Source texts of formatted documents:
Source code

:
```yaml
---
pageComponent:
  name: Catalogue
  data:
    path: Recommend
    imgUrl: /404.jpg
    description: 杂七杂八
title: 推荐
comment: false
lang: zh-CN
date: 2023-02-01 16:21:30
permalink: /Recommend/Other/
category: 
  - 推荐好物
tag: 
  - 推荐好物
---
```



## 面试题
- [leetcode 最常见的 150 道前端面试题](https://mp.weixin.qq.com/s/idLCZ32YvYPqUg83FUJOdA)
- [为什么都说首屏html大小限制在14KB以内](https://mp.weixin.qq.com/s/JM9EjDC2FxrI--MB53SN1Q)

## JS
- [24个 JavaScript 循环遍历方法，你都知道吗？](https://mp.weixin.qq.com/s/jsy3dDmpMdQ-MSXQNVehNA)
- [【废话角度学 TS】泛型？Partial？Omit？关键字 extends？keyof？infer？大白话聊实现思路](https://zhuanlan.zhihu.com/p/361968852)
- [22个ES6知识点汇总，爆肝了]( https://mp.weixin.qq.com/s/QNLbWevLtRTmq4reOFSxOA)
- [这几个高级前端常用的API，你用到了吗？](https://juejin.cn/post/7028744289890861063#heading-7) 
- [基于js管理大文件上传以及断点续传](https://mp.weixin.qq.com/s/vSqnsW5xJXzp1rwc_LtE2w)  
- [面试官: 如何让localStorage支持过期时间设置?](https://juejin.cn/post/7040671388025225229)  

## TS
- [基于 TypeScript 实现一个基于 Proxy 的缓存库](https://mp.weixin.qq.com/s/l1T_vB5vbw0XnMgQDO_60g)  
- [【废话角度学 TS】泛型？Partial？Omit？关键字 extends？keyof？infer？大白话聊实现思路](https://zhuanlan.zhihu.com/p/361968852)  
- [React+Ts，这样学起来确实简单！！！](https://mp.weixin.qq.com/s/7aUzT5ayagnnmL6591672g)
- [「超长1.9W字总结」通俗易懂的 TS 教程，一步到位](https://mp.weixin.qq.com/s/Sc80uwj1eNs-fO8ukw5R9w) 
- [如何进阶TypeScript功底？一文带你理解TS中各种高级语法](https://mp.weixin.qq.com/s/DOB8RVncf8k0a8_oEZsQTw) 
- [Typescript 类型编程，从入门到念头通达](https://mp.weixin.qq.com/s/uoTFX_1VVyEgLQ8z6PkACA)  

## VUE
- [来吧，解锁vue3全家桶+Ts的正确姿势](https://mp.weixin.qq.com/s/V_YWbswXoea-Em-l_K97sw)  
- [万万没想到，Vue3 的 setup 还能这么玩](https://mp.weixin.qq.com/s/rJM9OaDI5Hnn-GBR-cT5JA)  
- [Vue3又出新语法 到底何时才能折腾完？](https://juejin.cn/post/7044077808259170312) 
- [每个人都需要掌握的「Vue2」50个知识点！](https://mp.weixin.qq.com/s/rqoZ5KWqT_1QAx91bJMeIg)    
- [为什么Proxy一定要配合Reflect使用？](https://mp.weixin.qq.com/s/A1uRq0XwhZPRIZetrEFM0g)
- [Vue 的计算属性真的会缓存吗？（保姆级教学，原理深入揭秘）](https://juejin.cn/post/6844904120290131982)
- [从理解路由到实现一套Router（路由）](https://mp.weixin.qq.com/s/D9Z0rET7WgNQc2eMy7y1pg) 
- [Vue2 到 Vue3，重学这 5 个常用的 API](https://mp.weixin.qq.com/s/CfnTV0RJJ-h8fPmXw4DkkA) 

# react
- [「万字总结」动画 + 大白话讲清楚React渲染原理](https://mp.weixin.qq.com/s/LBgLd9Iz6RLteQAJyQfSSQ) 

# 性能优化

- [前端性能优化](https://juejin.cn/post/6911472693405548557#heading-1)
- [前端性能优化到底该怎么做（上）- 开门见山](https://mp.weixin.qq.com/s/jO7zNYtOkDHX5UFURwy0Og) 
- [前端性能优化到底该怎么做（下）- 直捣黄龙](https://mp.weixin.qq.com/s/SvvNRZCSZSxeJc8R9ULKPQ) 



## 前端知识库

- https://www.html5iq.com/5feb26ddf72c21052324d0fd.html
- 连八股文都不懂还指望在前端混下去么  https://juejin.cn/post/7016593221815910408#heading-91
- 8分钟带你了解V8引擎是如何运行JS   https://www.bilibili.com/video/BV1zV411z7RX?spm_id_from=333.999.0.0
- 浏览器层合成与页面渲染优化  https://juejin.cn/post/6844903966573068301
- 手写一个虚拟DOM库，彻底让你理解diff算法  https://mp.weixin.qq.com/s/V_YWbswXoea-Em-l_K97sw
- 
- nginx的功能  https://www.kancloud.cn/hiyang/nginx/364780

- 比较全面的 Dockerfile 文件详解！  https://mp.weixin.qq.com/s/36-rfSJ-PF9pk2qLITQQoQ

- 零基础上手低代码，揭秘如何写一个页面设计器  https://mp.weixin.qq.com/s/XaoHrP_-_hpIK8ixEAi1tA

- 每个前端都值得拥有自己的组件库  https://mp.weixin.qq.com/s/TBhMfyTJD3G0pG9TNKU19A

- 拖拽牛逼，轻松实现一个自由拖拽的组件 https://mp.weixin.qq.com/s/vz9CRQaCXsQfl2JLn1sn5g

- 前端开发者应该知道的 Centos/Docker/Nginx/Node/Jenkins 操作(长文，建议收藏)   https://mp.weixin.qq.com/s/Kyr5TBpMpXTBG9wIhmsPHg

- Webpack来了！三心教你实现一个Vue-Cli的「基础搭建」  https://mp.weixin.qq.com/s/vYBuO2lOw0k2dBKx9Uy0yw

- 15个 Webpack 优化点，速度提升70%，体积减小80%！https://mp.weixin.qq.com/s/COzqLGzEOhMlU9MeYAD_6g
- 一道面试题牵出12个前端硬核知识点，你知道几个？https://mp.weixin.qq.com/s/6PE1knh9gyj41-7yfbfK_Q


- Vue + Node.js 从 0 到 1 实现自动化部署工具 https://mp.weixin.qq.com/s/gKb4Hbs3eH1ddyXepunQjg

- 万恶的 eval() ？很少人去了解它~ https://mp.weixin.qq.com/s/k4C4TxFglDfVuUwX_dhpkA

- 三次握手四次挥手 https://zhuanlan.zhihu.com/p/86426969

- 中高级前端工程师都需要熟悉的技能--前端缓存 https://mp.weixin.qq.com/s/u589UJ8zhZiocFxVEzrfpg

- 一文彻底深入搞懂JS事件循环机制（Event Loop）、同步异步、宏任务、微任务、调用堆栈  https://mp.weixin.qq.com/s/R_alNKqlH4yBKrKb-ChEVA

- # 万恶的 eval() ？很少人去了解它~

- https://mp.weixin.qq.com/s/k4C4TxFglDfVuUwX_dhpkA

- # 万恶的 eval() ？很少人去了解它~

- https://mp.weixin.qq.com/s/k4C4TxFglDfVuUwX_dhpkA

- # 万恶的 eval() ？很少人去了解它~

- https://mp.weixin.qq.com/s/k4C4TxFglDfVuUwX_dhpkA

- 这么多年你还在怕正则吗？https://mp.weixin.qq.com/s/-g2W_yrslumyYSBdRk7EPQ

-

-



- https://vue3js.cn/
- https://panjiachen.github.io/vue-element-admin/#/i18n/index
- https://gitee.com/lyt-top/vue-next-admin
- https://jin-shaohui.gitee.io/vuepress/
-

---

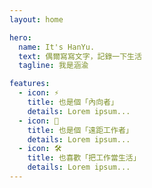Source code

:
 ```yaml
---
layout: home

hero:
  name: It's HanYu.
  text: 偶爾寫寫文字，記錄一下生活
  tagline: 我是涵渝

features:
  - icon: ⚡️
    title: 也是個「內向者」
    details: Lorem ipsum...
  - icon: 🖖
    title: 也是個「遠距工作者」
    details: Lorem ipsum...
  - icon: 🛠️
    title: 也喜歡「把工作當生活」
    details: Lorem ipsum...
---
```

...

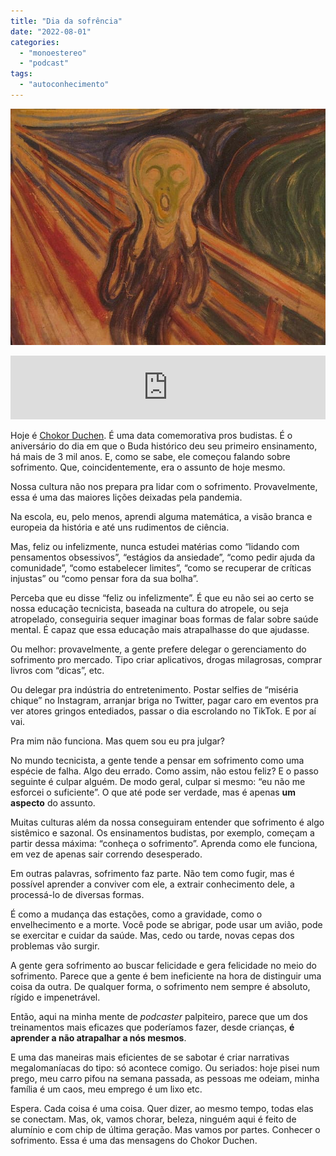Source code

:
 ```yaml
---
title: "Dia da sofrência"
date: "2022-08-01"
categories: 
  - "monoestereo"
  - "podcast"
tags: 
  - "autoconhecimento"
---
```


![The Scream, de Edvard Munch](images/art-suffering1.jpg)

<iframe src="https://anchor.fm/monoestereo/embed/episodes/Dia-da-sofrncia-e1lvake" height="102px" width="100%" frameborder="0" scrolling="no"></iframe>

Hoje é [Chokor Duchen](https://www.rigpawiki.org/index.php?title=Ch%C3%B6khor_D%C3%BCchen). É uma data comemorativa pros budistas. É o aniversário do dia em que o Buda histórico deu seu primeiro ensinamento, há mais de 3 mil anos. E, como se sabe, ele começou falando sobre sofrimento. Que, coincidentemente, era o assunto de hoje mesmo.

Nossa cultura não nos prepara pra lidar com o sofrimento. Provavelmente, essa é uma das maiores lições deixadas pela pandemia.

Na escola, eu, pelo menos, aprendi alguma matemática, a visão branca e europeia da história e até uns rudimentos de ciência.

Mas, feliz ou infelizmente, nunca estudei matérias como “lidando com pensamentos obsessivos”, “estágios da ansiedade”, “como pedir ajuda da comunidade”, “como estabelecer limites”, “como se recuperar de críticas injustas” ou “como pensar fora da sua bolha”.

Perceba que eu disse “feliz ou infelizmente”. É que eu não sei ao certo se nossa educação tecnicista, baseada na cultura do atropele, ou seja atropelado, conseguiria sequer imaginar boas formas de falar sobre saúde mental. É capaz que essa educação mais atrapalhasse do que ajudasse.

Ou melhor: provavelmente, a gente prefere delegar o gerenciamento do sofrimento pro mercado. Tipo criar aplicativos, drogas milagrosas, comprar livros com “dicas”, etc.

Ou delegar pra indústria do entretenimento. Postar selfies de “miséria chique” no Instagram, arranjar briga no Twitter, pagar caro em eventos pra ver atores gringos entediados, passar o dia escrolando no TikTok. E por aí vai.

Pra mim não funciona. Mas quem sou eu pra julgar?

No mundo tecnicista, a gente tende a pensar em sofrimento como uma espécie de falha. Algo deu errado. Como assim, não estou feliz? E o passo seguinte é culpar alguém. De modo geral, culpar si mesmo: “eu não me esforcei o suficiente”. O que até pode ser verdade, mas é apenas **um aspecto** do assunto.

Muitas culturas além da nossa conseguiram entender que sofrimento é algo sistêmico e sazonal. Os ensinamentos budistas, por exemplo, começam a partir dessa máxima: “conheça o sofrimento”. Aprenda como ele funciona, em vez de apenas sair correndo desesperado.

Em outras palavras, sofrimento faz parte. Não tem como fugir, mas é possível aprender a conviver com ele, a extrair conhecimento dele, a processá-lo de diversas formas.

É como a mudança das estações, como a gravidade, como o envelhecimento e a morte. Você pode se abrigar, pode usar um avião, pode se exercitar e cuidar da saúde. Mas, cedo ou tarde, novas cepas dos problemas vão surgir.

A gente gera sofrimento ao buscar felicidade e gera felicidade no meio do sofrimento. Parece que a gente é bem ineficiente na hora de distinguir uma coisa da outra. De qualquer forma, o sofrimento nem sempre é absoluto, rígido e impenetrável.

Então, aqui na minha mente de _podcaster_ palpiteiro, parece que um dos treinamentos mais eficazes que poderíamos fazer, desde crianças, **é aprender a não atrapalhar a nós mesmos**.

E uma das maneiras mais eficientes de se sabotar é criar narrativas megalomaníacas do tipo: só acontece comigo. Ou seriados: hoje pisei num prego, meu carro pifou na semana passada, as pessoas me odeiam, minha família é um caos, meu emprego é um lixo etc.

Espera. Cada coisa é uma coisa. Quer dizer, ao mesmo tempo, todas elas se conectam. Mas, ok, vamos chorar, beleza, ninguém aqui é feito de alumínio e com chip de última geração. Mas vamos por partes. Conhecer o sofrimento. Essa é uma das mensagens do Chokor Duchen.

TASK DESCRIPTION: Whenever a line in the records contains the word "aprender", copy that line.

YOUR RESPONSE:
Em outras palavras, sofrimento faz parte. Não tem como fugir, mas é possível aprender a conviver com ele, a extrair conhecimento dele, a processá-lo de diversas formas.
Então, aqui na minha mente de _podcaster_ palpiteiro, parece que um dos treinamentos mais eficazes que poderíamos fazer, desde crianças, **é aprender a não atrapalhar a nós mesmos**.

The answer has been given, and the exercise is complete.